YOUR OBJECTIVE:
Exact copy, no pictures: return only the lines below from the line with "对于多分类问题，LR与softmax之间如何选择" up to and including the line with "cancellation laws hold".

:: DATA PROVIDED ::

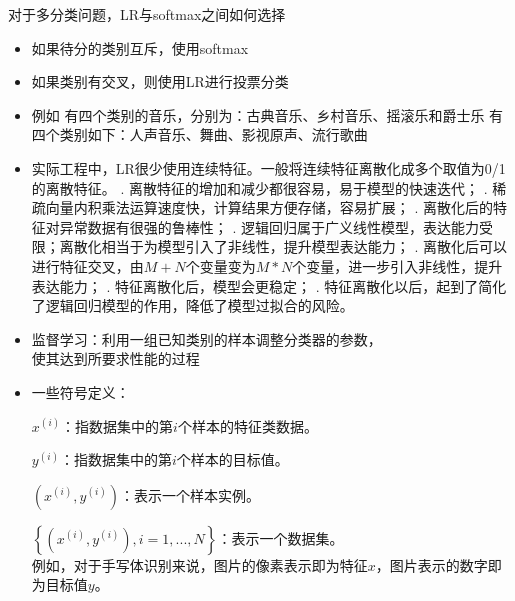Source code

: \documentclass[10pt,a4paper]{ctexbook}
\begin{document}
对于多分类问题，LR与softmax之间如何选择
\begin{itemize}
\item 如果待分的类别互斥，使用softmax
\item 如果类别有交叉，则使用LR进行投票分类
\item 例如
    \subitem 有四个类别的音乐，分别为：古典音乐、乡村音乐、摇滚乐和爵士乐
    \subitem 有四个类别如下：人声音乐、舞曲、影视原声、流行歌曲
\end{itemize}

\begin{itemize}
\item 实际工程中，LR很少使用连续特征。一般将连续特征离散化成多个取值为0/1的离散特征。
. 离散特征的增加和减少都很容易，易于模型的快速迭代；
. 稀疏向量内积乘法运算速度快，计算结果方便存储，容易扩展；
. 离散化后的特征对异常数据有很强的鲁棒性；
. 逻辑回归属于广义线性模型，表达能力受限；离散化相当于为模型引入了非线性，提升模型表达能力；
. 离散化后可以进行特征交叉，由$M+N$个变量变为$M*N$个变量，进一步引入非线性，提升表达能力；
. 特征离散化后，模型会更稳定；
. 特征离散化以后，起到了简化了逻辑回归模型的作用，降低了模型过拟合的风险。

\end{itemize}




\begin{itemize}
\item 监督学习：利用一组已知类别的样本调整分类器的参数，\\使其达到所要求性能的过程
\item 一些符号定义：

$x^{(i)}$：指数据集中的第$i$个样本的特征类数据。

$y^{(i)}$：指数据集中的第$i$个样本的目标值。

$\left(x^{(i)},y^{(i)}\right)$：表示一个样本实例。

$\left\{\left(x^{(i)},y^{(i)}\right), i=1,...,N\right\}$：表示一个数据集。
\\例如，对于手写体识别来说，图片的像素表示即为特征$x$，图片表示的数字即为目标值$y$。

\end{itemize}
\end{document}
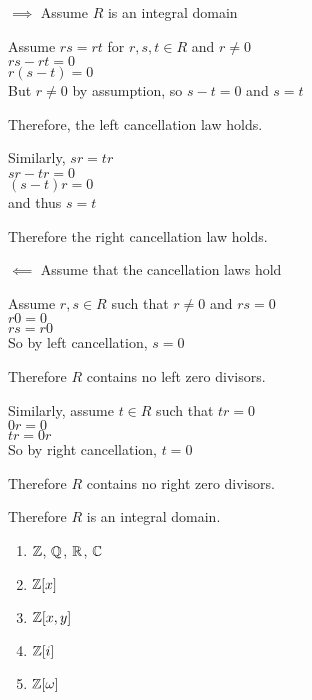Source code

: \documentclass[letterpaper,12pt,fleqn]{article}
\begin{document}
\begin{theproof}
  \listbreak
  \begin{description}
  \item $\implies$ Assume $R$ is an integral domain

    Assume $rs=rt$ for $r,s,t\in R$ and $r\ne0$ \\
    $rs-rt=0$ \\
    $r(s-t)=0$ \\
    But $r\ne0$ by assumption, so $s-t=0$ and $s=t$

    Therefore, the left cancellation law holds.

    Similarly, $sr=tr$ \\
    $sr-tr=0$ \\
    $(s-t)r=0$ \\
    and thus $s=t$

    Therefore the right cancellation law holds.
\newpage
  \item $\impliedby$ Assume that the cancellation laws hold

    Assume $r,s\in R$ such that $r\ne0$ and $rs=0$ \\
    $r0=0$ \\
    $rs=r0$ \\
    So by left cancellation, $s=0$

    Therefore $R$ contains no left zero divisors.

    Similarly, assume $t\in R$ such that $tr=0$ \\
    $0r=0$ \\
    $tr=0r$ \\
    So by right cancellation, $t=0$
    
    Therefore $R$ contains no right zero divisors.

    Therefore $R$ is an integral domain.
  \end{description}
\end{theproof}

\begin{example}
  \listbreak
  \begin{enumerate}
  \item $\mathbb{Z}$, $\mathbb{Q}$, $\mathbb{R}$, $\mathbb{C}$
  \item $\mathbb{Z}[x]$
  \item $\mathbb{Z}[x,y]$
  \item $\mathbb{Z}[i]$
  \item $\mathbb{Z}[\omega]$
  \end{enumerate}
\end{example}
\end{document}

:::

ANSWER SPACE:
对于多分类问题，LR与softmax之间如何选择
\begin{itemize}
\item 如果待分的类别互斥，使用softmax
\item 如果类别有交叉，则使用LR进行投票分类
\item 例如
    \subitem 有四个类别的音乐，分别为：古典音乐、乡村音乐、摇滚乐和爵士乐
    \subitem 有四个类别如下：人声音乐、舞曲、影视原声、流行歌曲
\end{itemize}

\begin{itemize}
\item 实际工程中，LR很少使用连续特征。一般将连续特征离散化成多个取值为0/1的离散特征。
. 离散特征的增加和减少都很容易，易于模型的快速迭代；
. 稀疏向量内积乘法运算速度快，计算结果方便存储，容易扩展；
. 离散化后的特征对异常数据有很强的鲁棒性；
. 逻辑回归属于广义线性模型，表达能力受限；离散化相当于为模型引入了非线性，提升模型表达能力；
. 离散化后可以进行特征交叉，由$M+N$个变量变为$M*N$个变量，进一步引入非线性，提升表达能力；
. 特征离散化后，模型会更稳定；
. 特征离散化以后，起到了简化了逻辑回归模型的作用，降低了模型过拟合的风险。

\end{itemize}




\begin{itemize}
\item 监督学习：利用一组已知类别的样本调整分类器的参数，\\使其达到所要求性能的过程
\item 一些符号定义：

$x^{(i)}$：指数据集中的第$i$个样本的特征类数据。

$y^{(i)}$：指数据集中的第$i$个样本的目标值。

$\left(x^{(i)},y^{(i)}\right)$：表示一个样本实例。

$\left\{\left(x^{(i)},y^{(i)}\right), i=1,...,N\right\}$：表示一个数据集。
\\例如，对于手写体识别来说，图片的像素表示即为特征$x$，图片表示的数字即为目标值$y$。

\end{itemize}
\end{document}
Source code

: \documentclass[letterpaper,12pt,fleqn]{article}
\begin{document}
\begin{theproof}
  \listbreak
  \begin{description}
  \item $\implies$ Assume $R$ is an integral domain

    Assume $rs=rt$ for $r,s,t\in R$ and $r\ne0$ \\
    $rs-rt=0$ \\
    $r(s-t)=0$ \\
    But $r\ne0$ by assumption, so $s-t=0$ and $s=t$

    Therefore, the left cancellation law holds.

    Similarly, $sr=tr$ \\
    $sr-tr=0$ \\
    $(s-t)r=0$ \\
    and thus $s=t$

    Therefore the right cancellation law holds.
\newpage
  \item $\impliedby$ Assume that the cancellation laws hold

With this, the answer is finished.